Senator Sarbanes and Rep. Michael Oxley have both retired from Congress, but our country remains burdened by their legacy. The Sarbanes-Oxley Act was a frantic, imprudent expansion of federal power in response to a series of extraordinary events. It imposes enormous direct compliance costs on publicly traded American companies and even larger indirect costs by discouraging risk-taking, which is essential to entrepreneurship and economic growth.

Sarbanes-Oxley criminalizes corporate behavior when there is no intent of wrongdoing. As Milton Friedman said in an interview with The New York Sun last year, “Sarbanes-Oxley says to every entrepreneur, ‘For God’s sake don’t innovate. Don’t take chances because down will come the hatchet. We’re going to knock your head off.'”

Fraud and embezzlement are serious crimes that everyone agrees must be punished. That’s why strong criminal laws have existed to punish people who engage in these malicious acts. There have been a series of successful prosecutions of corporate criminals in the fallout from the scandals of recent years, but all have been for intentional acts that were already illegal before Sarbanes-Oxley. It is now possible for chief executive officers and chief financial officers to be sent to jail when they have done nothing wrong, have no prior knowledge of wrongdoing, and have not been negligent.

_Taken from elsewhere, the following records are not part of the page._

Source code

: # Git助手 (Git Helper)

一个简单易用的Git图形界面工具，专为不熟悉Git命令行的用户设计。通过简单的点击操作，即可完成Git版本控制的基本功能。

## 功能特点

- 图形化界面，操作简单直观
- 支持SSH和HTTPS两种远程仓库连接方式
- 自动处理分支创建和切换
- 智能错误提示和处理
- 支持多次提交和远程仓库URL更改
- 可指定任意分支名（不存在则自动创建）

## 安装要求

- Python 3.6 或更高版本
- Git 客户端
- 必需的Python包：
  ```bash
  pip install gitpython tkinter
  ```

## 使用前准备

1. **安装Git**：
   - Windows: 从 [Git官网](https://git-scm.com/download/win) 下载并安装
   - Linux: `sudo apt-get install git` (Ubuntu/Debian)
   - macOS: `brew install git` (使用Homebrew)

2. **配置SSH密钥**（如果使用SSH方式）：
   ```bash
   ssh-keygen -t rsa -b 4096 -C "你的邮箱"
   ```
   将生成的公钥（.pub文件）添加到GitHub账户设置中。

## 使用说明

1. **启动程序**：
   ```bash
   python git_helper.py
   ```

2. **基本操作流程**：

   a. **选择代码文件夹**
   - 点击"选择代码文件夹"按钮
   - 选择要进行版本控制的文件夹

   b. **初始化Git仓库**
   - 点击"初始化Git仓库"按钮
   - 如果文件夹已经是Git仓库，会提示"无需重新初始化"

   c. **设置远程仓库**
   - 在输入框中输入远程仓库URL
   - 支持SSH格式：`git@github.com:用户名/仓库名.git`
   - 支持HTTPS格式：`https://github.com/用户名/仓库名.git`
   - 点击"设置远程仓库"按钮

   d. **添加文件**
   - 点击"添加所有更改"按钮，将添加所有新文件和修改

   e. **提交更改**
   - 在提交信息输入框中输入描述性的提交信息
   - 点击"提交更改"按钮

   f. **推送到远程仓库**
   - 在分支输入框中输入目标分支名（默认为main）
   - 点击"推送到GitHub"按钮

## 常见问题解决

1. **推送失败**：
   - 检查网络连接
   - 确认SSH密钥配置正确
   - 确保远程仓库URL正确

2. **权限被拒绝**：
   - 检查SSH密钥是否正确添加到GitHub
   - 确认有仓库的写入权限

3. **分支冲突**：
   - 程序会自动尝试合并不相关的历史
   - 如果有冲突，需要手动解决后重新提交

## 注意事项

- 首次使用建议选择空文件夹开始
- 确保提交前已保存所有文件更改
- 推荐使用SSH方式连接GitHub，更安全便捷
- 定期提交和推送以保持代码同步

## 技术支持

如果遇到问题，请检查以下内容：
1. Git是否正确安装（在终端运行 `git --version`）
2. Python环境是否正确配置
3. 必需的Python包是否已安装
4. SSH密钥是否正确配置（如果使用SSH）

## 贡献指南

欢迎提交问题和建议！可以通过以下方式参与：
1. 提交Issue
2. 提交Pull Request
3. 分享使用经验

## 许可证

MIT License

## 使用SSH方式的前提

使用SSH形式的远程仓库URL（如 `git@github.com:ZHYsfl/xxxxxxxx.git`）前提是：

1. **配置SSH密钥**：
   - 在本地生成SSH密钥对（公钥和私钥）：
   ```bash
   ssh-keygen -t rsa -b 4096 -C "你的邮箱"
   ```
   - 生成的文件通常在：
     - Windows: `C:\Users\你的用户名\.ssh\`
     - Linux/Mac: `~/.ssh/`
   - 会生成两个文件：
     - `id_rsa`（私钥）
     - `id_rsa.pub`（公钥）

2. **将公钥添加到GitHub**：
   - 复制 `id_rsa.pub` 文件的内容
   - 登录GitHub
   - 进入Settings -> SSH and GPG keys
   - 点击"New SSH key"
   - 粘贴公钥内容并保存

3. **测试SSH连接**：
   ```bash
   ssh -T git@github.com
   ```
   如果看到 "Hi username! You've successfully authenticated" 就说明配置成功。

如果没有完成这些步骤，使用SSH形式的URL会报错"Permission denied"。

As a result of the law’s costly regulatory burdens and stiff civil and criminal penalties for unintentional corporate behavior, American capital markets have seen a competitive decline marked by a steady flow of foreign initial public offerings. The year 2006 marked a milestone in the decline of American capital market supremacy — the New York Stock Exchange, the world’s leader before Sarbanes-Oxley, dropped to third in the global market for initial public offerings, behind London and Hong Kong. The financial secretary of Hong Kong, Henry Tang, recently thanked Messrs. Sarbanes and Oxley for sending so much business his way.

Access to capital is the lifeblood of entrepreneurship and capitalism. By restricting the IPO path, Sarbanes-Oxley has significantly increased the cost of capital, discouraging early stage investments as well as making it more expensive and less efficient for new companies to grow.

The decline of our capital market competitiveness raises the political profile of Sarbanes-Oxley reform, making bipartisan action possible this year. A concerted push for Congress to act could produce a bipartisan consensus for meaningful free-market reform.

When Mr. Oxley was chairman of the House Financial Services Committee, he blocked any consideration of reform. The new chairman of the committee, Rep. Barney Frank, is more open to reform, recently saying that he believes the law “can be relaxed.” Recently, too, the speaker of the House, Rep. Nancy Pelosi, and Senator Schumer made favorable comments about reforming Sarbanes-Oxley.

The challenge remains enormous though. It is obvious to the public that there have not been any large corporate scandals since the law passed, whereas the implementation costs of the law, while considerable, are far less visible.

The good news from this past election was that Rep. Tom Feeney and all 25 cosponsors — 24 Republicans and one Democrat — of a bill to reform Sarbanes-Oxley were re-elected. The bill was the strongest Sarbanes-Oxley reform legislation introduced in the 109th Congress, and apparently there were no political repercussions for supporting it.

Sarbanes-Oxley is now threatening to do what the terrorists tried and failed to do on September 11 — undermine America’s financial markets. Americans care about capital market supremacy and they care about entrepreneurship. It’s been half a decade since Sarbanes-Oxley was rushed into law. Congress must do something about it.

Mr. Kerpen is policy director of Americans for Prosperity.